Hata Veren Dünya, Yeni Algoritmalar

Dijital sanat alanındaki çalışmalarında düzen ve kaosu buluşturan Gökhan Doğan'la röportaj.

Dijital sanatı makine öğrenmesiyle (machine learning) bir araya getirerek ziyaretçilerin de katılabileceği sanat eserleri yaratan Gökhan Doğan’ı ilk defa OMM’un açılış gecesi için yarattığı mapping enstalasyonu, Cometa’yla tanımıştık. O gece, kuyruklu yıldızlar ve uzay ilişkisinden ilham alan ve Google’ın TensorFlow teknolojisiyle çalışan Cometa, müze meydanını küçük bir galaksiye çevirdi. Yerleştirme ve heykelleriyle sıklıkla uluslararası festivallere de katılan sanatçıyla düzen, kaos, ve algoritmaların kişiliği hakkında sohbet ettik.

Cometa
Cometa

İlk önce OMM’un açılış gecesinde bizimle orada olan, dolayısıyla kalbimizde ayrı bir yeri olan Cometa ile başlayalım. Bize projeyi ve arkasındaki süreci biraz anlatır mısınız?

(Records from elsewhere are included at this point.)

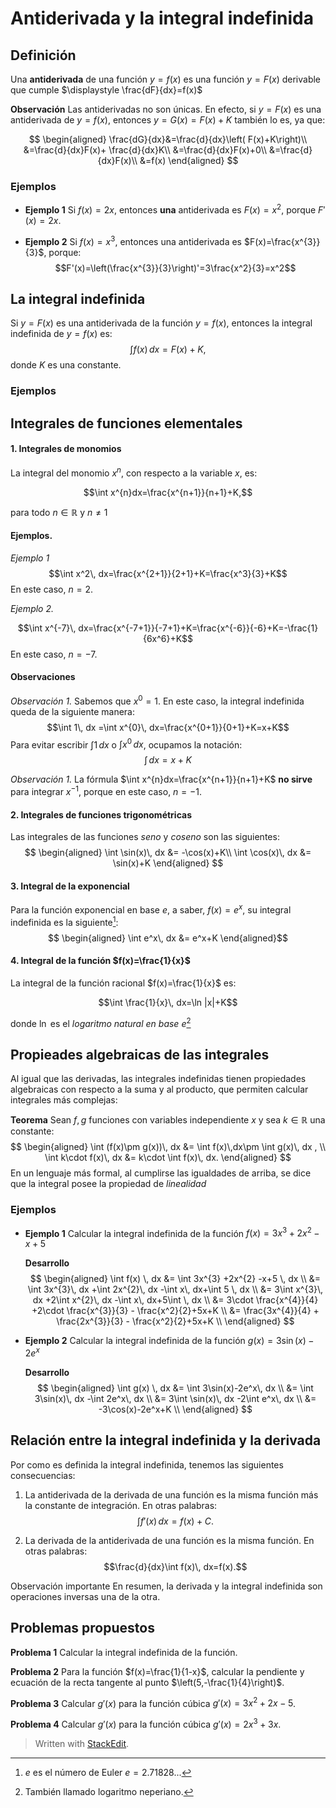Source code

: # Antiderivada y la integral indefinida



## Definición
Una **antiderivada** de una función $y=f(x)$ es una función $y=F(x)$ derivable que cumple $\displaystyle \frac{dF}{dx}=f(x)$

**Observación** Las antiderivadas no son únicas. En efecto, si $y=F(x)$ es una antiderivada de $y=f(x)$, entonces $y=G(x)=F(x)+K$ también lo es, ya que:

$$
\begin{aligned}
\frac{dG}{dx}&=\frac{d}{dx}\left( F(x)+K\right)\\
&=\frac{d}{dx}F(x)+ \frac{d}{dx}K\\
&=\frac{d}{dx}F(x)+0\\
&=\frac{d}{dx}F(x)\\
&=f(x)
\end{aligned}
$$


### Ejemplos

- **Ejemplo 1**  Si $f(x)=2x$, entonces **una** antiderivada es $F(x)=x^{2}$, porque $F'(x)=2x$.

- **Ejemplo 2**  Si $f(x)=x^3$, entonces una antiderivada es $F(x)=\frac{x^{3}}{3}$, porque:
$$F'(x)=\left(\frac{x^{3}}{3}\right)'=3\frac{x^2}{3}=x^2$$

## La integral indefinida

Si $y=F(x)$ es una antiderivada de la función $y=f(x)$, entonces la integral indefinida de $y=f(x)$ es:
$$\int f(x) \,dx=F(x)+K,$$
donde $K$ es una constante.

### Ejemplos

## Integrales de funciones elementales

#### 1. Integrales de monomios
La integral del monomio $x^n$, con respecto a la variable $x$, es:

$$\int x^{n}dx=\frac{x^{n+1}}{n+1}+K,$$

para todo $n\in \mathbb{R}$ y $n\neq 1$

#### Ejemplos.
*Ejemplo 1* 
$$\int  x^2\, dx=\frac{x^{2+1}}{2+1}+K=\frac{x^3}{3}+K$$ En este caso, $n=2$.

*Ejemplo 2.* 

 $$\int  x^{-7}\, dx=\frac{x^{-7+1}}{-7+1}+K=\frac{x^{-6}}{-6}+K=-\frac{1}{6x^6}+K$$ En este caso, $n=-7$.

#### Observaciones
*Observación 1.* Sabemos que  $x^0=1$. En este caso, la integral indefinida queda de la siguiente manera:
$$\int 1\, dx =\int  x^{0}\, dx=\frac{x^{0+1}}{0+1}+K=x+K$$ Para evitar escribir $\int 1\, dx$ o $\int x^0\, dx$, ocupamos la notación: 
$$\int \,dx=x+K$$

*Observación 1.* La fórmula $\int x^{n}dx=\frac{x^{n+1}}{n+1}+K$ **no sirve** para integrar $x^{-1}$, porque en este caso, $n=-1$. 
 
#### 2. Integrales de funciones trigonométricas

Las integrales de las funciones *seno* y *coseno* son las siguientes:
$$
\begin{aligned}
\int  \sin(x)\, dx &= -\cos(x)+K\\
\int  \cos(x)\, dx &= \sin(x)+K
\end{aligned}
$$

#### 3. Integral de la exponencial
Para la función exponencial en base $e$, a saber, $f(x)=e^x$, su integral indefinida es la siguiente[^1]:
$$
\begin{aligned}
\int e^x\, dx &= e^x+K
\end{aligned}$$

#### 4. Integral de la función $f(x)=\frac{1}{x}$

La integral de la función racional $f(x)=\frac{1}{x}$ es:

$$\int \frac{1}{x}\, dx=\ln |x|+K$$

donde $\ln$ es el *logaritmo natural en base* $e$[^2]
## Propieades algebraicas de las integrales

Al igual que las derivadas, las integrales indefinidas tienen propiedades algebraicas con respecto a la suma y al producto, que permiten calcular integrales más complejas:

**Teorema** Sean $f,\, g$ funciones con variables independiente $x$ y sea $k\in \mathbb{R}$ una constante:
$$		
\begin{aligned}
\int (f(x)\pm g(x))\, dx &= \int f(x)\,dx\pm \int g(x)\, dx , \\
\int k\cdot f(x)\, dx &= k\cdot \int f(x)\, dx.
\end{aligned}
$$
En un lenguaje más formal, al cumplirse las igualdades de arriba, se dice que la integral posee la propiedad de *linealidad* 

### Ejemplos

* **Ejemplo 1** Calcular la integral indefinida de la función $f( x) =3x^{3} +2x^{2} -x+5$

  **Desarrollo**
$$
\begin{aligned}
	\int f(x) \, dx &= \int 3x^{3} +2x^{2} -x+5 \, dx \\
			 &= \int 3x^{3}\, dx +\int 2x^{2}\, dx -\int  x\, dx+\int 5 \, dx \\
			  &= 3\int x^{3}\, dx +2\int x^{2}\, dx -\int  x\, dx+5\int  \, dx \\
			  &= 3\cdot \frac{x^{4}}{4} +2\cdot  \frac{x^{3}}{3} -  \frac{x^2}{2}+5x+K \\
			  &=  \frac{3x^{4}}{4} + \frac{2x^{3}}{3} -  \frac{x^2}{2}+5x+K \\
\end{aligned}
$$

* **Ejemplo 2**  Calcular la integral indefinida de la función $g(x)=3\sin(x)-2e^x$

  **Desarrollo**
  $$
  \begin{aligned}
	\int g(x) \, dx &= \int 3\sin(x)-2e^x\, dx \\
			 &= \int 3\sin(x)\, dx -\int 2e^x\, dx  \\
			  &= 3\int \sin(x)\, dx -2\int e^x\, dx  \\
			  &= -3\cos(x)-2e^x+K \\
\end{aligned}
$$




## Relación entre la integral indefinida y la derivada

Por como es definida la integral indefinida, tenemos las siguientes consecuencias:

1. La antiderivada de la derivada de una función es la misma función más la constante de integración. En otras palabras: $$\int f'(x)\, dx=f(x)+C.$$

2. La derivada de la antiderivada de una función es la misma función. En otras palabras: $$\frac{d}{dx}\int f(x)\, dx=f(x).$$

Observación importante En resumen, la derivada y la integral indefinida son operaciones inversas una de la otra.

## Problemas propuestos 

**Problema 1** Calcular la integral indefinida de la función.

**Problema 2** Para la función $f(x)=\frac{1}{1-x}$, calcular la pendiente y ecuación de la recta tangente al punto $\left(5,-\frac{1}{4}\right)$.

**Problema 3** Calcular $g'(x)$ para la función cúbica $g'(x)=3x^2+2x-5$.

**Problema 4** Calcular $g'(x)$ para la función cúbica $g'(x)=2x^3+3x$.



[^1]: $e$ es el número de Euler $e=2.71828...$
[^2]: También llamado logaritmo neperiano.
> Written with [StackEdit](https://stackedit.io/).
<!--stackedit_data:
eyJoaXN0b3J5IjpbLTIyNjk2NDIwMywtNDIyMjY3NTA4LDYzOD
IxMDg3MiwtMTE5NzMyMjQ1Myw5ODUzNzMzMDIsMTk0NTE3NDg3
OCwtMjA3OTk1OTc1LC0xNDQ1NTgzMDczLC0yMTQ0MDQ3ODE4XX
0=
-->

Tabii ki. Cometa ile biraz daha deneysel bir şey çıkarmak istedik. Cometa'da bizi tetikleyen nokta Odunpazarı’nın tam merkezinde, hem oradan ayrı, hem de oraya can katan ve canlı bir doku gibi gözüken bir müze fikri oldu. Aslında içinde olduğumuz alanın, gözlemlenebilir dünyanın biraz daha üstünde yer alacağı bir fikir gibi hissettiriyordu bana. O yüzünden Cometa’nın daha galaktik temalı, yaşadığımız dünyanın biraz üzerinde bir hissiyat verebilmesini istiyordum. Müze orada gerçek dünyadan insanı koparıp, insana çok güzel bir şey katan bir noktada duruyor. Cometa ismi de zaten komet, kuyruklu yıldızdan geliyor – bazı noktalar bu kuyruklu yıldızlara gönderimde bulunuyor. İnsanlar müzeye doğru yürürken arkalarında çıkan ışıkların müzenin ters yönünde çıkması mesela.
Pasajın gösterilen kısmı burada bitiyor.